Open
Description
See using commit 03d86ac See also: preternatural-explore/mlx-swift-chat#8
The tokenizer for stabilityai/stablelm-2-zephyr-1_6b
has a configuration like this:
"pre_tokenizer": {
"type": "Sequence",
"pretokenizers": [
{
"type": "Split",
"pattern": {
"Regex": "(?i:'s|'t|'re|'ve|'m|'ll|'d)|[^\r\n\\p{L}\\p{N}]?\\p{L}+|\\p{N}| ?[^\\s\\p{L}\\p{N}]+[\r\n]*|\\s*[\r\n]+|\\s+(?!\\S)|\\s+"
},
"behavior": "Removed",
"invert": true
},
which ends up here:
class SplitPreTokenizer: PreTokenizer {
...
func preTokenize(text: String) -> [String] {
guard let pattern = pattern else { return [text] }
return pattern.split(text, invert: invert)
}
Given the input string "Why did the chicken cross the road? "
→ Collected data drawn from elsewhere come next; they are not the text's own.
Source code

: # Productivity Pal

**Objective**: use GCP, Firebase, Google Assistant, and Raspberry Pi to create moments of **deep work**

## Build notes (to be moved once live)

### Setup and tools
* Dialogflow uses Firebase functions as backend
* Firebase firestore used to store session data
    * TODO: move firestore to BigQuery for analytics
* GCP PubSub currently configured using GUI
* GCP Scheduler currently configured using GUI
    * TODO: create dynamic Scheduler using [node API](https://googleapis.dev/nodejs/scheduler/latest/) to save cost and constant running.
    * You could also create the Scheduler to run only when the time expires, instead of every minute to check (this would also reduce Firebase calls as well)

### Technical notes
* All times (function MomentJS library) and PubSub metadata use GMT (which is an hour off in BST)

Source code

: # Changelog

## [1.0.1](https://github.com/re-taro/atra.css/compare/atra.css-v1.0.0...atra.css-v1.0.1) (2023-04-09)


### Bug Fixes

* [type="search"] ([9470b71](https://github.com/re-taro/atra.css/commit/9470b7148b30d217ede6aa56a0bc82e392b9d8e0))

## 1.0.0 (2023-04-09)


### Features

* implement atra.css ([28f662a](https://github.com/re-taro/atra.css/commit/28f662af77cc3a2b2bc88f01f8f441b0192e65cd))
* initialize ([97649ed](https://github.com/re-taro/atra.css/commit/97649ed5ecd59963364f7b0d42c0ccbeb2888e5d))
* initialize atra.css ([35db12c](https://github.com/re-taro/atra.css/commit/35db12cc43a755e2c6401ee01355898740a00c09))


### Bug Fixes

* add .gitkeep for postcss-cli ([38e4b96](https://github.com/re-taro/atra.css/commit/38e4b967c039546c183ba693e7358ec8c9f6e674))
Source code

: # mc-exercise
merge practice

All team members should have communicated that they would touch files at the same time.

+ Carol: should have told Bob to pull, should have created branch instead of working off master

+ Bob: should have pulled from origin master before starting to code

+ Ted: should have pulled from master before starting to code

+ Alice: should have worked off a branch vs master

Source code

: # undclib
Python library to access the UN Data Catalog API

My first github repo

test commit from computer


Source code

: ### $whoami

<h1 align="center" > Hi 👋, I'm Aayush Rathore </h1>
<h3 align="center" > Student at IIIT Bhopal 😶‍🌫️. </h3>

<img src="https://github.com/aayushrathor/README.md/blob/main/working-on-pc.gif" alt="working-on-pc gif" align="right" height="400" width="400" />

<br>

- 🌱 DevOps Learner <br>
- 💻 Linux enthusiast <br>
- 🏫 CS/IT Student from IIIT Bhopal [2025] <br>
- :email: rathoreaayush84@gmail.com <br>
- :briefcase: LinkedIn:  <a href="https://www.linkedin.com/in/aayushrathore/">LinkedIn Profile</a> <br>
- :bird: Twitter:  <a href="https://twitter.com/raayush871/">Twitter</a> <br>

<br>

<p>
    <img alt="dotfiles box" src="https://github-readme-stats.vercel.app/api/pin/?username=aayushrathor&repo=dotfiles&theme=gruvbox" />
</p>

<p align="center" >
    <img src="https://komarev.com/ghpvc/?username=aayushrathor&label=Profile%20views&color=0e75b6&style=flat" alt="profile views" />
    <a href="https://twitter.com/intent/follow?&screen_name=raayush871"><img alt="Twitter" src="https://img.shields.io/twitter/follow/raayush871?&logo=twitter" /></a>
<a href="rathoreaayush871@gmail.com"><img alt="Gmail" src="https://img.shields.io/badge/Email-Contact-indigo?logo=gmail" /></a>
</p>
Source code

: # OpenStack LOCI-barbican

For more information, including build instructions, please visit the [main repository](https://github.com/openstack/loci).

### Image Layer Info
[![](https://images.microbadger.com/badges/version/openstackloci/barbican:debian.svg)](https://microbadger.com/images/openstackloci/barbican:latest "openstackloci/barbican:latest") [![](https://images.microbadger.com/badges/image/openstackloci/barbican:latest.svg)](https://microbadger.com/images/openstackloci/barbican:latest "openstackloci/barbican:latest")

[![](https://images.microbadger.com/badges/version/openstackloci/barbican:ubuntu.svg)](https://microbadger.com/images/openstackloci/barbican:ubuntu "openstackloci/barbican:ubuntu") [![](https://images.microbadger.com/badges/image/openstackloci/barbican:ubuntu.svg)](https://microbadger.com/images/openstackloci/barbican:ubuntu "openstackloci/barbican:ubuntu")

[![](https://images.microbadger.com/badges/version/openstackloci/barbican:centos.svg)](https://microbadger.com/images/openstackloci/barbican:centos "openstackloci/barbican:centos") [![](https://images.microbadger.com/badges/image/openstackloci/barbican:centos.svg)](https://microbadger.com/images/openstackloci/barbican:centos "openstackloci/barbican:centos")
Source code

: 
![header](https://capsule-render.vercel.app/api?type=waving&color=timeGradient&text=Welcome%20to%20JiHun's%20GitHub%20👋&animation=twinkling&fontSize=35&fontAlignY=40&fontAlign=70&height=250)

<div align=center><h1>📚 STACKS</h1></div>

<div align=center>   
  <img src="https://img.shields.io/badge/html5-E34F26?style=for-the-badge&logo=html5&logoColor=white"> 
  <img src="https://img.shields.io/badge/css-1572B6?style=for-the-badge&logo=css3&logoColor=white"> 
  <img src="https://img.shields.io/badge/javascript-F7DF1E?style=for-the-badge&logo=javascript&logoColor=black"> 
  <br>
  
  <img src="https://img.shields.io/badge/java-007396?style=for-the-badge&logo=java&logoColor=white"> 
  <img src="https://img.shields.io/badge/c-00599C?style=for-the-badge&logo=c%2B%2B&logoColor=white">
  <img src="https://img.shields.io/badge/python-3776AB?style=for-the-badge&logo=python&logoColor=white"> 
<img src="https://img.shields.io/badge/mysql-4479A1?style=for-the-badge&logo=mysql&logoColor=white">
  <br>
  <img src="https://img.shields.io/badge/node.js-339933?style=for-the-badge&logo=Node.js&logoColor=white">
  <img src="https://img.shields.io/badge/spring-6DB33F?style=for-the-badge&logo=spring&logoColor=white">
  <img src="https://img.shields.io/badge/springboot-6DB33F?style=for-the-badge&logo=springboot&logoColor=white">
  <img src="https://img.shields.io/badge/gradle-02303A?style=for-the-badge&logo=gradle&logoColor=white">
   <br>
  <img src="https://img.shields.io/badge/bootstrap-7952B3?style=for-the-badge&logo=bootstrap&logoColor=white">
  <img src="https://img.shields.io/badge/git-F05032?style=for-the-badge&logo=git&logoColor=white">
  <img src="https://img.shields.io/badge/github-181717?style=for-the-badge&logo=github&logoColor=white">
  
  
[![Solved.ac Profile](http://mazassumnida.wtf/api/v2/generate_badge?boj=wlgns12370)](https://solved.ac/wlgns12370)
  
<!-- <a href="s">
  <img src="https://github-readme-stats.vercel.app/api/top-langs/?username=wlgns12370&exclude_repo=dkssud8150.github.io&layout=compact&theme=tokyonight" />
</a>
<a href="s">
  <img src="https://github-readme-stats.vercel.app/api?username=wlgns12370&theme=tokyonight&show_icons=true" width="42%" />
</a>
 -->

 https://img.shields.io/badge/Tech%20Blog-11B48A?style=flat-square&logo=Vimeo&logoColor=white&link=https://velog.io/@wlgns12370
it returns a array with an empty string:
(lldb) p pattern.split(text, invert: true)
([String]) 1 value {
[0] = ""
}
I observed that if invert were false
it gives something that look reasonable to my eyes:
(lldb) p pattern.split(text, invert: false)
([String]) 10 values {
[0] = "Why"
[1] = " did"
[2] = " the"
[3] = " chicken"
[4] = " cross"
[5] = " the"
[6] = " road"
[7] = "?"
[8] = " "
[9] = ""
}
I am not sure what the behavior is supposed to be here -- I wonder if the behavior of invert
might be ... inverted? I think the configuration is correct because the python tokenizer behaves correctly.